# Zeitzonen



## Rüdiger Kunz (14 Dezember 2004)

Hallo Forum,

ich stehe ein bisschen auf dem Schlauch bei der Umrechung einer Zeitzone. Kann mir mal jemand an folgendem Beispiel verraten welche MEZ (Sommerzeit) das hier ist:


01.10.2004, 13:01:08 *PDT*

_PS: nachgucken konnte ich bereits selbst, blos das Ausrechnen will mir nicht gelingen.  _


----------



## Heiko (14 Dezember 2004)

Das ist doch pazifische Zeit, also Westküste der USA. Sollten so ca. 8 - 10 Stunden hinter uns sein.


----------



## Captain Picard (14 Dezember 2004)

Rüdiger Kunz schrieb:
			
		

> _PS: nachgucken konnte ich bereits selbst, blos das Ausrechnen will mir nicht gelingen.  _



zu rechnen gibts da nichts, da die örtlichen Zeitzonen z.T sehr willkürlich festgelegt werden 
hilft nur der Blick in eine Tabelle oder z.B diese Seite:

http://www.zeitzonen.de/


cp


----------



## News (14 Dezember 2004)

Weltzeituhr.c*m schrieb:
			
		

> (US PST = US Pacifik Standardzeit)
> Differenz zu Mitteleuropa momentan: -9:00 Std.
> 
> Nächste Zeitumstellung:
> ...


 Die Sommerzeit in DE vergrößert die Differenz noch um 1 Stunde =
10 Stunden Zeitunterschied PDT/MESZ

Gut eingeschätzt, Heiko!


----------



## KatzenHai (14 Dezember 2004)

... wobei zur Vollständigkeit anzumerken ist, dass

PST = Pacific Standard Time
PDT = Pacific "Daylight Saving" Standard Time, also PST-Sommerzeit

ist.
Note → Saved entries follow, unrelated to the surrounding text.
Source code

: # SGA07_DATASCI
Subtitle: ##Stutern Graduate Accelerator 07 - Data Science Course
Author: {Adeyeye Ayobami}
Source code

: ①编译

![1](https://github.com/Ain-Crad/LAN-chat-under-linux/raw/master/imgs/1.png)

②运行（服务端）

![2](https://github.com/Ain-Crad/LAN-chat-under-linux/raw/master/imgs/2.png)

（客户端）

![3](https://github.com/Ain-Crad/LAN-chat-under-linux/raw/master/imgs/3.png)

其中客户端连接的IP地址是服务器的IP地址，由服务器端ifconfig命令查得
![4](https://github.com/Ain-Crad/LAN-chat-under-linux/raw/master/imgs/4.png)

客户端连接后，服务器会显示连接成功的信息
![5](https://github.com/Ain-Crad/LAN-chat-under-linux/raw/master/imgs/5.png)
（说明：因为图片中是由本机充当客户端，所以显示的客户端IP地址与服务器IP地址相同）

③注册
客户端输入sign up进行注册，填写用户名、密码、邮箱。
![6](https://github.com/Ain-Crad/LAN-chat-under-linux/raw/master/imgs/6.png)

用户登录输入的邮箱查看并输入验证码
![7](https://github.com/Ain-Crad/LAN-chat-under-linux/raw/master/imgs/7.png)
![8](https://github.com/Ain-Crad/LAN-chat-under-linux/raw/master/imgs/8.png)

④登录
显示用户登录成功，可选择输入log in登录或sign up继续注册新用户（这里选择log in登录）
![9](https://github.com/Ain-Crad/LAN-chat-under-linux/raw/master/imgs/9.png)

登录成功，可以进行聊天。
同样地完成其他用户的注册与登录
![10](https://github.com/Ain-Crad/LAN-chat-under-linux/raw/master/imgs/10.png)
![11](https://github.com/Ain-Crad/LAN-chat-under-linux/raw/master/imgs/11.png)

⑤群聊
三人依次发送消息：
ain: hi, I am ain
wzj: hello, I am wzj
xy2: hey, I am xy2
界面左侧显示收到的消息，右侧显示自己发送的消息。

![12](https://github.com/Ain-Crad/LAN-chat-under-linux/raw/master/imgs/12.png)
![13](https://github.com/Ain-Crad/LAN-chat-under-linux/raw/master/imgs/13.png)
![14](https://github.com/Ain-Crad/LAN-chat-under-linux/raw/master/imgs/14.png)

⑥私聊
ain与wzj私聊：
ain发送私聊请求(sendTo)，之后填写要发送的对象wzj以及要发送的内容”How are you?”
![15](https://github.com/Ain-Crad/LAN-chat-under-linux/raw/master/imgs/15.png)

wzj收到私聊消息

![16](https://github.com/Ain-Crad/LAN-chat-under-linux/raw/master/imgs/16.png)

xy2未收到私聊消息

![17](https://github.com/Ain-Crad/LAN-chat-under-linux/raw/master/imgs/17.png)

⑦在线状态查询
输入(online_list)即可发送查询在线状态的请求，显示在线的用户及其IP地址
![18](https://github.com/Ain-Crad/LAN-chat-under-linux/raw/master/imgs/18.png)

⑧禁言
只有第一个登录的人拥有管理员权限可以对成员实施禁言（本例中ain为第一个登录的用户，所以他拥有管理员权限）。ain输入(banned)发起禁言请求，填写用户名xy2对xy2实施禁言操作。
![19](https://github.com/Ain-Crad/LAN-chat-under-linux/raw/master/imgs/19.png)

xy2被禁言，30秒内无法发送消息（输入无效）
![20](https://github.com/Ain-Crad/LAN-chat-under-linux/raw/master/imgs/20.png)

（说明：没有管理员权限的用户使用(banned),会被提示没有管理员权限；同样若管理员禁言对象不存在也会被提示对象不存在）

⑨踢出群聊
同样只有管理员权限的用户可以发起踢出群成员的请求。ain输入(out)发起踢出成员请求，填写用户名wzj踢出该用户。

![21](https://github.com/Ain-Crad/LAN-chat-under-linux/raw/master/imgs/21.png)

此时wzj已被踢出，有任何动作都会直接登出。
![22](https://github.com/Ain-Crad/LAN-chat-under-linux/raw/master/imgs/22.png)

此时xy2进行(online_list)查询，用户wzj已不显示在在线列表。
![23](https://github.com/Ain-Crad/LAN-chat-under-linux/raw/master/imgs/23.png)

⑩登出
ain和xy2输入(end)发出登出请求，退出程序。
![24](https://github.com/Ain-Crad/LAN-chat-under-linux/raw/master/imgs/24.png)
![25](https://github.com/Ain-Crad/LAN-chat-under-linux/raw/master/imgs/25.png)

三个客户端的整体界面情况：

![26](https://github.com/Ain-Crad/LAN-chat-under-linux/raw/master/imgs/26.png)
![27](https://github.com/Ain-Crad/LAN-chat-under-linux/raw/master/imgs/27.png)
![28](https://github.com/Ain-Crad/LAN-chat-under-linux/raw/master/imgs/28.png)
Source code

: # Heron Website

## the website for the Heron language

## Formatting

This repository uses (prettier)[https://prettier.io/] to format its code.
Hattet Ihr berücksichtigt, aber nicht geschrieben.


----------



## Mindolluin (14 Dezember 2004)

Es geht aber nicht um PST, sondern PDT. Das dürfte wohl Pacific Daylightsaving Time sein, oder? Da muss also noch eine Stunde in irgendeine mir nicht bekannt Richtung gerechnet werden.

Mindo


----------



## KatzenHai (14 Dezember 2004)

@Mindo - ich war schneller :lol:

Und die Uhr wird überall zur Sommerzeit eine Stunde vor gestellt - was also bei westlich liegenden Uhren bedeutet, dass diese uns näher kommen, der Stundenabstand also kleiner wird.


----------



## Der Jurist (14 Dezember 2004)

Einfach hier klicken und nicht den Mout St. Helens bestaunnen, sondern oben die Zeit ablesen.
(Wobei der Berg meist schöner ist, wenn man ihn sieht.   )


----------



## News (14 Dezember 2004)

Hm, da hab ich mich vorhin wohl in Sachen Sommerzeit vertan.
Also wenn PDT die dortige Sommerzeit ist, aber die Uhren genauso wie hier um eine Stunde vorgestellt werden, ändert sich am Zeitunterschied doch eigentlich nichts - oder?
Es müssten immer -9 Stunden gegenüber der hiesigen Zeit sein. 
Abgesehen davon, dass die US-Pazifikzonen-Uhren im Frühjahr nicht am selben Tag umgestellt werden wie hier (Anfang April statt Ende März) und es deshalb ein paar Tage lang... 
aber das führt jetzt zu weit!


----------



## Rüdiger Kunz (14 Dezember 2004)

Rüdiger Kunz schrieb:
			
		

> 01.10.2004, 13:01:08 *PDT*


Danke für die Antworten. Demnach komme ich nun auf 01.10.2004, 23:01:08


----------



## Captain Picard (14 Dezember 2004)

KatzenHai schrieb:
			
		

> @Mindo - ich war schneller :lol:
> 
> Und die Uhr wird überall zur Sommerzeit eine Stunde vor gestellt -



so ganz einfach ist das nicht :
PDT



> Sommerzeit
> 
> Außer Arizona und Indiana wenden gegenwärtig alle US-Staaten die Sommerzeit, in Amerika "Daylight Saving Time" (Tageslicht-Spar-Zeit) genannt, an.
> 
> ...



Alle Klarheiten beseitigt ...


----------



## Rüdiger Kunz (14 Dezember 2004)

Rüdiger Kunz schrieb:
			
		

> Rüdiger Kunz schrieb:
> 
> 
> 
> ...


Wenn ich das vom CP nun lese, dann stimmt mein Ergebnis ja wieder nicht, da ich für die P-Time keine Sommerzeit gerechnet habe. Demnach verkürzt sich die Zeitangabe auf *22*:01:08, da wir es (ohne Sommerzeitumrechung) mit 9 Stunden Differenz, ausgehend von der Pazifiktime zu tun haben.


----------



## News (14 Dezember 2004)

:gruebel:   

Und hier noch die passende Uhr dazu:
(Bezugsquelle kann per PN erfahren werden, wurde mit Rücksicht auf die NUB weggelassen )


----------



## drboe (14 Dezember 2004)

Captain Picard schrieb:
			
		

> > Sommerzeit
> >
> > Außer Arizona und Indiana wenden gegenwärtig alle US-Staaten die Sommerzeit, in Amerika "Daylight Saving Time" (Tageslicht-Spar-Zeit) genannt, an.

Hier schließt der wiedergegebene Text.